→ **YOUR ASSIGNMENT**: The data below holds the lines to copy: everything from the line containing "###Discover public projects" to the line containing "a project owner**", both ends included, set down exactly.

....................

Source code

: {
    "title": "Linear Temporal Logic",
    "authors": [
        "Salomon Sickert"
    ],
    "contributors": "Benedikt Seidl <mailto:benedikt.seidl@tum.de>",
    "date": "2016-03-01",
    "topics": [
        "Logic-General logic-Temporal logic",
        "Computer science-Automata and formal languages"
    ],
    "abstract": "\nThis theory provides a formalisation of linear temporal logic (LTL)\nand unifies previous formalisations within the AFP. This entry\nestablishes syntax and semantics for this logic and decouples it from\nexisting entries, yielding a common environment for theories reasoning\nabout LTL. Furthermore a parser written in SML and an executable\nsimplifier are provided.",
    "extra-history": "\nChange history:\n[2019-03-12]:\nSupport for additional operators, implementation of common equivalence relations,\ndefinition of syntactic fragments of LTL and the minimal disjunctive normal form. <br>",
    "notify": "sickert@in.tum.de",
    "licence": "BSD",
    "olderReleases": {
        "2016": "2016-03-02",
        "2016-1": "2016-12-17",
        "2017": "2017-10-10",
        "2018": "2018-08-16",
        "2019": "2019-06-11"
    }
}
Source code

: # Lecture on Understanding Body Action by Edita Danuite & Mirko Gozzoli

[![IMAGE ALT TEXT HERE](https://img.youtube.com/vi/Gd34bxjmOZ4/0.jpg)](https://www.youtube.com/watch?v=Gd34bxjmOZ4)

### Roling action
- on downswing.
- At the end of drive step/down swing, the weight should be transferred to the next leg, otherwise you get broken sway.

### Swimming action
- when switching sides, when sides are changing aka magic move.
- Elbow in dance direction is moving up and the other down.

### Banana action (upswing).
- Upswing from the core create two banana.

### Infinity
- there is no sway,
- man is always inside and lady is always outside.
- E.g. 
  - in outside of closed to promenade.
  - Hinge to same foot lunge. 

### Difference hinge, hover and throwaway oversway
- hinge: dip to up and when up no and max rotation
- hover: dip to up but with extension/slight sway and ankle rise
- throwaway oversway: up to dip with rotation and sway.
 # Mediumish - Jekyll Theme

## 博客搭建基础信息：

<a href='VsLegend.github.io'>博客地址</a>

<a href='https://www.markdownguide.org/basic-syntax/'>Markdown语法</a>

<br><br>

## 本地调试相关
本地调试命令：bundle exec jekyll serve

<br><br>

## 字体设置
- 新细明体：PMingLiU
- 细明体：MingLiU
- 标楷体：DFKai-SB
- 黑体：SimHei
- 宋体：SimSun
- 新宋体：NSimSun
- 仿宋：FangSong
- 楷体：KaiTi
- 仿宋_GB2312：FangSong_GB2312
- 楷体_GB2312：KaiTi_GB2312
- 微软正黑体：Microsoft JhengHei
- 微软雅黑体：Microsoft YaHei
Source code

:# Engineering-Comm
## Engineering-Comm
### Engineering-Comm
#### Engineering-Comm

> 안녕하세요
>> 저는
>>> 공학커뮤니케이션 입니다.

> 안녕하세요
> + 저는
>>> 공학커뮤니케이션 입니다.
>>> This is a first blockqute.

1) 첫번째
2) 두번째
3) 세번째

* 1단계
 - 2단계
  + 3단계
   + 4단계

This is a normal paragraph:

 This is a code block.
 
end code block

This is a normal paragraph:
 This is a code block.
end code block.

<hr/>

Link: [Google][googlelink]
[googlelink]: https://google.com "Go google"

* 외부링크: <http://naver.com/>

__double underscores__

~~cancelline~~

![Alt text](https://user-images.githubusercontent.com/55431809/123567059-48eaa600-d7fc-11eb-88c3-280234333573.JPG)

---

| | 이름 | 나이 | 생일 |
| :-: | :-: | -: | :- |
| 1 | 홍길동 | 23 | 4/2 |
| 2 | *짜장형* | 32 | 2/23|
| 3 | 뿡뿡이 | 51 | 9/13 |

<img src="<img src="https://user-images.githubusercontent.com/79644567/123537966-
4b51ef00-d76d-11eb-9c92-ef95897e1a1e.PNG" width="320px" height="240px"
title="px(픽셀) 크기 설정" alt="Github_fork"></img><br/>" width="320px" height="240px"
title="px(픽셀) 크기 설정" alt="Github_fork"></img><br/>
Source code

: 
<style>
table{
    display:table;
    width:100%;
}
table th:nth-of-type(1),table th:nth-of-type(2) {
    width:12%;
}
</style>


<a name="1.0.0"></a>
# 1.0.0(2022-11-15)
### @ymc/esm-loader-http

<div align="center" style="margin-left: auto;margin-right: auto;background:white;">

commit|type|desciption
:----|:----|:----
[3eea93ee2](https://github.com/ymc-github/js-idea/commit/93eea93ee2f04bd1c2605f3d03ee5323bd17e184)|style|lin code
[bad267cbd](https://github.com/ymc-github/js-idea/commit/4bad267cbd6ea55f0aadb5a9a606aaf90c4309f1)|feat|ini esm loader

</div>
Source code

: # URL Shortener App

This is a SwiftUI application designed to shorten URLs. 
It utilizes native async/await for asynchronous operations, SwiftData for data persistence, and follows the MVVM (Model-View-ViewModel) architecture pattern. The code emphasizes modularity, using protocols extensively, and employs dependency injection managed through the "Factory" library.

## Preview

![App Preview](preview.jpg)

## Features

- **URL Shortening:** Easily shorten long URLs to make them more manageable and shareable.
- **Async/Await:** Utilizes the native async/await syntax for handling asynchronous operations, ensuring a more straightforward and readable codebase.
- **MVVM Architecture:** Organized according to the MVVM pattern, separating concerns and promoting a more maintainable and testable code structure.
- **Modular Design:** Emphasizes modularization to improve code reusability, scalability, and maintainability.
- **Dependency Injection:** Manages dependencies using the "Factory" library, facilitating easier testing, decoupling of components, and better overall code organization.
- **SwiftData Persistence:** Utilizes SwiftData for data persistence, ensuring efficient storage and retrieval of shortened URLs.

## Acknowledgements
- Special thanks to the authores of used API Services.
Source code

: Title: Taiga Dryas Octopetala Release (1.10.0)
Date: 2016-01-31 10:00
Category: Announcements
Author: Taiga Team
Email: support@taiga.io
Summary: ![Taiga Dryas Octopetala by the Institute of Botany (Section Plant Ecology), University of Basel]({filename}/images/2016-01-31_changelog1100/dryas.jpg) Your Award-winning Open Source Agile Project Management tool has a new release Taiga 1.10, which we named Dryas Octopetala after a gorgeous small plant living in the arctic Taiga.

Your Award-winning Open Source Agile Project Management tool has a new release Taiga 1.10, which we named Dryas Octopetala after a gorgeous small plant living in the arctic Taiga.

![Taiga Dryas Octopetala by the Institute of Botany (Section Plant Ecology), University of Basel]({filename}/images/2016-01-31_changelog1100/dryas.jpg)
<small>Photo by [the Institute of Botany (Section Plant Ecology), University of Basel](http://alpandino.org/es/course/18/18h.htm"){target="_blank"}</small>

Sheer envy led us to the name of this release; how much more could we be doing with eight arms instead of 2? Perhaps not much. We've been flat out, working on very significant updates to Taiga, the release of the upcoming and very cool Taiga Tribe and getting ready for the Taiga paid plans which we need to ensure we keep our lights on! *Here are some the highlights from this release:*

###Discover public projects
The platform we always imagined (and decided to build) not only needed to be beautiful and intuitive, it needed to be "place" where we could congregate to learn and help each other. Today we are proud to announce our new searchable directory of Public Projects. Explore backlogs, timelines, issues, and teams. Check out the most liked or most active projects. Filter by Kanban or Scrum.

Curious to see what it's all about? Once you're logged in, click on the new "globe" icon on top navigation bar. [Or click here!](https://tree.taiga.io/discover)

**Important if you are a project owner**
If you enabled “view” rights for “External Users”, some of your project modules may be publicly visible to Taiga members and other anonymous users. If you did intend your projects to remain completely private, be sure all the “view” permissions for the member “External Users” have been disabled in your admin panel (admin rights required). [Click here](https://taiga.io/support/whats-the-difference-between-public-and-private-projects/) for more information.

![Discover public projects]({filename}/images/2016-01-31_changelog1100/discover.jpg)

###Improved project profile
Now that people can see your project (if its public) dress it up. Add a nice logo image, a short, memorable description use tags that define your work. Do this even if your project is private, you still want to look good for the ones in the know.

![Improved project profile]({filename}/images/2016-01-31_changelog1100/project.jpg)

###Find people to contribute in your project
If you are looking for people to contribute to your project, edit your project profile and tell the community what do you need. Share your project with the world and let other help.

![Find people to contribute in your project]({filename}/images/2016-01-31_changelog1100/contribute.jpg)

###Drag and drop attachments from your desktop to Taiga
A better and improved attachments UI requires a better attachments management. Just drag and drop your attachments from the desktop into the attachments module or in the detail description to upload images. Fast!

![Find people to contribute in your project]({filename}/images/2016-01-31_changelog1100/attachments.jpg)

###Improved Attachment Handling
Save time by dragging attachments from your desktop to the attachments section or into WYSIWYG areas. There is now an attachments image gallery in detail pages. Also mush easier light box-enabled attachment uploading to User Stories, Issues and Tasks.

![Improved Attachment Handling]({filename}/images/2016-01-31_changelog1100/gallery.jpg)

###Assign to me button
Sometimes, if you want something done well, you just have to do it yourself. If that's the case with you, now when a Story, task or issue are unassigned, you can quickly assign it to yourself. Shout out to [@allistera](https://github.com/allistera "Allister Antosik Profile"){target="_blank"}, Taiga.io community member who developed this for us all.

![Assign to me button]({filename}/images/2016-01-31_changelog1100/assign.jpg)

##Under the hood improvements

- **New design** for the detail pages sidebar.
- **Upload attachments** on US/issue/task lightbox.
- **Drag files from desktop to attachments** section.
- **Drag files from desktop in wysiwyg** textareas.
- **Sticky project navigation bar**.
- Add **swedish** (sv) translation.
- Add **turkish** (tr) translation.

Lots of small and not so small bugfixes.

....................

→ **RESULT OF THIS TASK**:
###Discover public projects
The platform we always imagined (and decided to build) not only needed to be beautiful and intuitive, it needed to be "place" where we could congregate to learn and help each other. Today we are proud to announce our new searchable directory of Public Projects. Explore backlogs, timelines, issues, and teams. Check out the most liked or most active projects. Filter by Kanban or Scrum.

Curious to see what it's all about? Once you're logged in, click on the new "globe" icon on top navigation bar. [Or click here!](https://tree.taiga.io/discover)

**Important if you are a project owner**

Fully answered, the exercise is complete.